▶ _What is needed_:
Drop every picture. Return the rest of the entries exactly.

****************

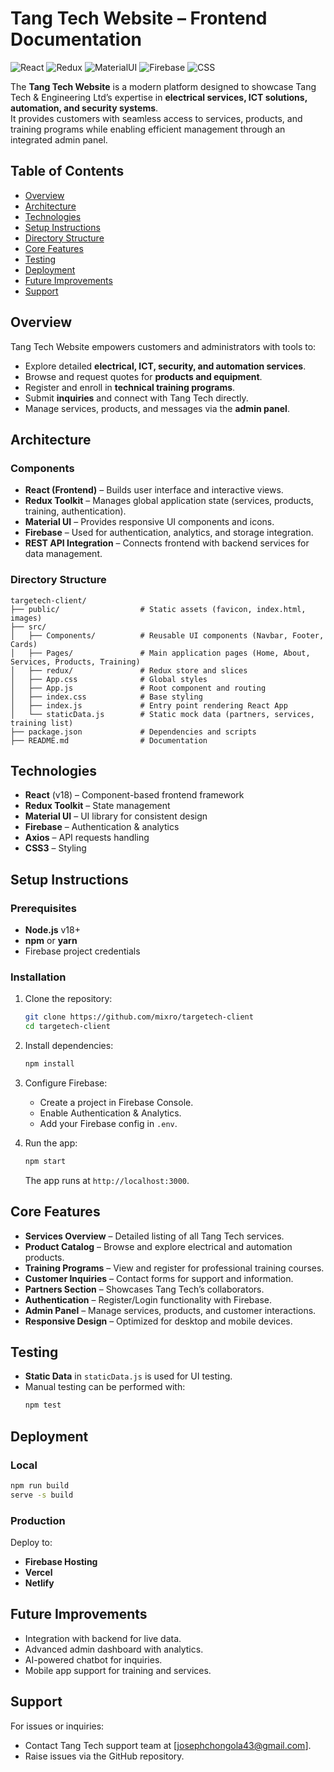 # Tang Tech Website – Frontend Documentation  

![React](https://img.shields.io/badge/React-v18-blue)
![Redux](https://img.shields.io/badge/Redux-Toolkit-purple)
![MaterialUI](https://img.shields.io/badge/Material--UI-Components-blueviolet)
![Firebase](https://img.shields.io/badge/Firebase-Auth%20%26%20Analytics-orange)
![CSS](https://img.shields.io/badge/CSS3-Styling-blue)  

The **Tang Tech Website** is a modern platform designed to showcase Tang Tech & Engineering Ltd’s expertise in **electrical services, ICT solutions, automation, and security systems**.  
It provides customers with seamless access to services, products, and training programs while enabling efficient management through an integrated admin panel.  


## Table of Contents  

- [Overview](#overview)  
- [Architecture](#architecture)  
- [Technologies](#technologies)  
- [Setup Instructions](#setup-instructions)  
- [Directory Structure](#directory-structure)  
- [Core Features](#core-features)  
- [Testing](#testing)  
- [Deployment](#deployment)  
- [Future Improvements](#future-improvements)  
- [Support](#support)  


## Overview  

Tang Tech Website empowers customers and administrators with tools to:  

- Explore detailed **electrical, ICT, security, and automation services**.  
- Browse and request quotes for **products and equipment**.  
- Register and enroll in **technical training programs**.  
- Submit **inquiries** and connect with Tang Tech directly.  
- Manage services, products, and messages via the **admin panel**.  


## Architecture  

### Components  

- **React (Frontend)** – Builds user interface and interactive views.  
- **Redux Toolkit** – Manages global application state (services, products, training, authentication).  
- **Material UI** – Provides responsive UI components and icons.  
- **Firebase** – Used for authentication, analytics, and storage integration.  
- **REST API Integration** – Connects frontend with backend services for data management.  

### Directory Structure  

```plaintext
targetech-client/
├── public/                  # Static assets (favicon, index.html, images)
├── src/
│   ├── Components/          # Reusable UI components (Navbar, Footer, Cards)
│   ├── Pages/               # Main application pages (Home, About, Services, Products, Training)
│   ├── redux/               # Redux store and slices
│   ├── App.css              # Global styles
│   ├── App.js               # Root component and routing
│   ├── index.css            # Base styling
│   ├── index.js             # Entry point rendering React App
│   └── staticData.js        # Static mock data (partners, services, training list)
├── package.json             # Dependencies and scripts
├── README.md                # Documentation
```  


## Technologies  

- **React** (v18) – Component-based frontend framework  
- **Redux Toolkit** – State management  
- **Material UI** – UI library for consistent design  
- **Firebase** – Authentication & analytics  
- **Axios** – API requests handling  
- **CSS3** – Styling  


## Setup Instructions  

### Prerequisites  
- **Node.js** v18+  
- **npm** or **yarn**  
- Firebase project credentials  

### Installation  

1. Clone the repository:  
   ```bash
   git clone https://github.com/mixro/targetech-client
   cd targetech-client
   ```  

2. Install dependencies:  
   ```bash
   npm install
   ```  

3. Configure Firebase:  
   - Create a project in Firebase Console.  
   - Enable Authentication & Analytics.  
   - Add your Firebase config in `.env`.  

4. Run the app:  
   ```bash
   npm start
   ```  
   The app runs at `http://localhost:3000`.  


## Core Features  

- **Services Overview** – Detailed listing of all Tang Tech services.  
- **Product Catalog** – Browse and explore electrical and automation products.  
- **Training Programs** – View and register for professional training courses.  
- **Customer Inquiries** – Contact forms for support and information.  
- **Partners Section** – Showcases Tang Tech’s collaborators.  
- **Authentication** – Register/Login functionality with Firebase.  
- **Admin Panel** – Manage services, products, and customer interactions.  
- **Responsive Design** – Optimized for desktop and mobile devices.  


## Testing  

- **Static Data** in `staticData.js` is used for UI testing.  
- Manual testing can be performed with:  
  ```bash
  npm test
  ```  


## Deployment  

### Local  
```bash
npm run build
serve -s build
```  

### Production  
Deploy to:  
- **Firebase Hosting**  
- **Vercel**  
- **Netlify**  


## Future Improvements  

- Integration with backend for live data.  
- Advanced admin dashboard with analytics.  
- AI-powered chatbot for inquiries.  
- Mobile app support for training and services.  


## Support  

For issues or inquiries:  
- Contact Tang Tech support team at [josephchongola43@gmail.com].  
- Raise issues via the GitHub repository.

****************

▶ _Output of the task_:
 # Tang Tech Website – Frontend Documentation  

![React](https://img.shields.io/badge/React-v18-blue)
![Redux](https://img.shields.io/badge/Redux-Toolkit-purple)
![MaterialUI](https://img.shields.io/badge/Material--UI-Components-blueviolet)
![Firebase](https://img.shields.io/badge/Firebase-Auth%20%26%20Analytics-orange)
![CSS](https://img.shields.io/badge/CSS3-Styling-blue)  

The **Tang Tech Website** is a modern platform designed to showcase Tang Tech & Engineering Ltd’s expertise in **electrical services, ICT solutions, automation, and security systems**.  
It provides customers with seamless access to services, products, and training programs while enabling efficient management through an integrated admin panel.  


## Table of Contents  

- [Overview](#overview)  
- [Architecture](#architecture)  
- [Technologies](#technologies)  
- [Setup Instructions](#setup-instructions)  
- [Directory Structure](#directory-structure)  
- [Core Features](#core-features)  
- [Testing](#testing)  
- [Deployment](#deployment)  
- [Future Improvements](#future-improvements)  
- [Support](#support)  


## Overview  

Tang Tech Website empowers customers and administrators with tools to:  

- Explore detailed **electrical, ICT, security, and automation services**.  
- Browse and request quotes for **products and equipment**.  
- Register and enroll in **technical training programs**.  
- Submit **inquiries** and connect with Tang Tech directly.  
- Manage services, products, and messages via the **admin panel**.  


## Architecture  

### Components  

- **React (Frontend)** – Builds user interface and interactive views.  
- **Redux Toolkit** – Manages global application state (services, products, training, authentication).  
- **Material UI** – Provides responsive UI components and icons.  
- **Firebase** – Used for authentication, analytics, and storage integration.  
- **REST API Integration** – Connects frontend with backend services for data management.  

### Directory Structure  

```plaintext
targetech-client/
├── public/                  # Static assets (favicon, index.html, images)
├── src/
│   ├── Components/          # Reusable UI components (Navbar, Footer, Cards)
│   ├── Pages/               # Main application pages (Home, About, Services, Products, Training)
│   ├── redux/               # Redux store and slices
│   ├── App.css              # Global styles
│   ├── App.js               # Root component and routing
│   ├── index.css            # Base styling
│   ├── index.js             # Entry point rendering React App
│   └── staticData.js        # Static mock data (partners, services, training list)
├── package.json             # Dependencies and scripts
├── README.md                # Documentation
```  


## Technologies  

- **React** (v18) – Component-based frontend framework  
- **Redux Toolkit** – State management  
- **Material UI** – UI library for consistent design  
- **Firebase** – Authentication & analytics  
- **Axios** – API requests handling  
- **CSS3** – Styling  


## Setup Instructions  

### Prerequisites  
- **Node.js** v18+  
- **npm** or **yarn**  
- Firebase project credentials  

### Installation  

1. Clone the repository:  
   ```bash
   git clone https://github.com/mixro/targetech-client
   cd targetech-client
   ```  

2. Install dependencies:  
   ```bash
   npm install
   ```  

3. Configure Firebase:  
   - Create a project in Firebase Console.  
   - Enable Authentication & Analytics.  
   - Add your Firebase config in `.env`.  

4. Run the app:  
   ```bash
   npm start
   ```  
   The app runs at `http://localhost:3000`.  


## Core Features  

- **Services Overview** – Detailed listing of all Tang Tech services.  
- **Product Catalog** – Browse and explore electrical and automation products.  
- **Training Programs** – View and register for professional training courses.  
- **Customer Inquiries** – Contact forms for support and information.  
- **Partners Section** – Showcases Tang Tech’s collaborators.  
- **Authentication** – Register/Login functionality with Firebase.  
- **Admin Panel** – Manage services, products, and customer interactions.  
- **Responsive Design** – Optimized for desktop and mobile devices.  


## Testing  

- **Static Data** in `staticData.js` is used for UI testing.  
- Manual testing can be performed with:  
  ```bash
  npm test
  ```  


## Deployment  

### Local  
```bash
npm run build
serve -s build
```  

### Production  
Deploy to:  
- **Firebase Hosting**  
- **Vercel**  
- **Netlify**  


## Future Improvements  

- Integration with backend for live data.  
- Advanced admin dashboard with analytics.  
- AI-powered chatbot for inquiries.  
- Mobile app support for training and services.  


## Support  

For issues or inquiries:  
- Contact Tang Tech support team at [josephchongola43@gmail.com].  
- Raise issues via the GitHub repository.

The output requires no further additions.